The algorithm is parallelized synchronously for the BOA component, and asynchronously for the PSO.

12. Results: PUNQ-S3 Population size: 200.
Number of parents and number of children: 100.
Swarm size: 50
Fifty runs per setting.

13. Results: Koma
Based on 5 runs each, due to the much greater time requirements of the reservoir simulation.

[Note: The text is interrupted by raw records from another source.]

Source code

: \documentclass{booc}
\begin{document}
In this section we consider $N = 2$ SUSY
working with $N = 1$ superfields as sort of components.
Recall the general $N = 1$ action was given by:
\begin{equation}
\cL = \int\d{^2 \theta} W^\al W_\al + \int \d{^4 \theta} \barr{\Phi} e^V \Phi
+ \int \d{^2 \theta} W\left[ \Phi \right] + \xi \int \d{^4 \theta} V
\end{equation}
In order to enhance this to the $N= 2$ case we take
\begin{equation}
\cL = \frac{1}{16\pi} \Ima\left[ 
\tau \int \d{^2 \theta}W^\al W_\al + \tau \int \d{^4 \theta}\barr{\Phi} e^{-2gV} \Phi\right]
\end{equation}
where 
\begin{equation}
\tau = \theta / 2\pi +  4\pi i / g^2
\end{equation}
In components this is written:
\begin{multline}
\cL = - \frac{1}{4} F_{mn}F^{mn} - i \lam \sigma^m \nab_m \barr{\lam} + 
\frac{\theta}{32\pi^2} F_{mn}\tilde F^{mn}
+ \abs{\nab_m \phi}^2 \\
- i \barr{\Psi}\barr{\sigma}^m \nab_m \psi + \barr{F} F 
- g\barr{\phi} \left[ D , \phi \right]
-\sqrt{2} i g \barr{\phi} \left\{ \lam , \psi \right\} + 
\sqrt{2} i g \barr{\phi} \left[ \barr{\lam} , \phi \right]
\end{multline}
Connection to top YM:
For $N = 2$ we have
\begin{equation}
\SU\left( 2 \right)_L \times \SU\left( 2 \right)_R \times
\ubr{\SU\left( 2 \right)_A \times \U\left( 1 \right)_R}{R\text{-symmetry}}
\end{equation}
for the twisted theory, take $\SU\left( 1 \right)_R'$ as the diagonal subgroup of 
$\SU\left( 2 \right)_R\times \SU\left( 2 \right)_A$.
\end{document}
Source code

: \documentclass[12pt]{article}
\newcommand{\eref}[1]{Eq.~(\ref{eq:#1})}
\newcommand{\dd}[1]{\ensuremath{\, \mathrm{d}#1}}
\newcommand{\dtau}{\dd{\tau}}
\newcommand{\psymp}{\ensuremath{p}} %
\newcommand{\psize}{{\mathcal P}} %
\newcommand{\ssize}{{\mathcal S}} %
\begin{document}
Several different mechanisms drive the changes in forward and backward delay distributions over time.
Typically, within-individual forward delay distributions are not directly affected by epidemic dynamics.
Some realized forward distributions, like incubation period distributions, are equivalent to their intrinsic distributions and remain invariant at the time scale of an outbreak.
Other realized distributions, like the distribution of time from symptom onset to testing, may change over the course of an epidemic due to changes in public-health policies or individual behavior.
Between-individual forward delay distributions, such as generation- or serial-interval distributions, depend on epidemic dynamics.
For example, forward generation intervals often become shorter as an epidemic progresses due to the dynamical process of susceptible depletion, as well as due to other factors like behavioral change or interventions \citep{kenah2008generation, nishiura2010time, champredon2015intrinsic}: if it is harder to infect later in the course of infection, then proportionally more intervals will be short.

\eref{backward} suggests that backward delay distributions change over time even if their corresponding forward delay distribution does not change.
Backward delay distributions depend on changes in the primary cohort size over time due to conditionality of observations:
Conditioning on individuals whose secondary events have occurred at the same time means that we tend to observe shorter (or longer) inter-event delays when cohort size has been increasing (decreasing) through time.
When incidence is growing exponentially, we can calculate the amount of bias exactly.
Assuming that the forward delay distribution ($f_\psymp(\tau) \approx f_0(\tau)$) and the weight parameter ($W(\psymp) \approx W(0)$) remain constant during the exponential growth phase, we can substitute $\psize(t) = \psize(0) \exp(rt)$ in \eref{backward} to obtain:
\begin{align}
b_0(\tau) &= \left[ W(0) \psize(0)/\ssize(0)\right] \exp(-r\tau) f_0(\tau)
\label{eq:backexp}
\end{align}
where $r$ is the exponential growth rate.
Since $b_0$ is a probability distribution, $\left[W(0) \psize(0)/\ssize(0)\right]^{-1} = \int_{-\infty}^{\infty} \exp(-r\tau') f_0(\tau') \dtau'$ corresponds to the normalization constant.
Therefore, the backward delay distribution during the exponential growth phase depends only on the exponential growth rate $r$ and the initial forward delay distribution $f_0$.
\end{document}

14. Conclusions and Further Research
BOA-PSO hybrid clearly outperforms BOA on its own, on both problems.
On PUNQ-S3, results using the hybrid are marginally better than those obtained by PSO.
The hybrid algorithm continues to outperform PSO on the larger, real-world instance (Koma).
There is plenty of room for experimentation with and improvement to the hybrid algorithm.
And since BOA has already been shown to outperform the commercialized GA used in industry, this is a good result.
Though not with any statistical significance – there is enough to warrant further exploration, but little more.
In particular, a method that is less disruptive to the operation of the PSO would have BOA suggest new or additional ‘targets’ for the PSO, rather than replacing solutions. Alternatively, we could use DE rather than PSO. (DE has already been shown to be a promising approach.)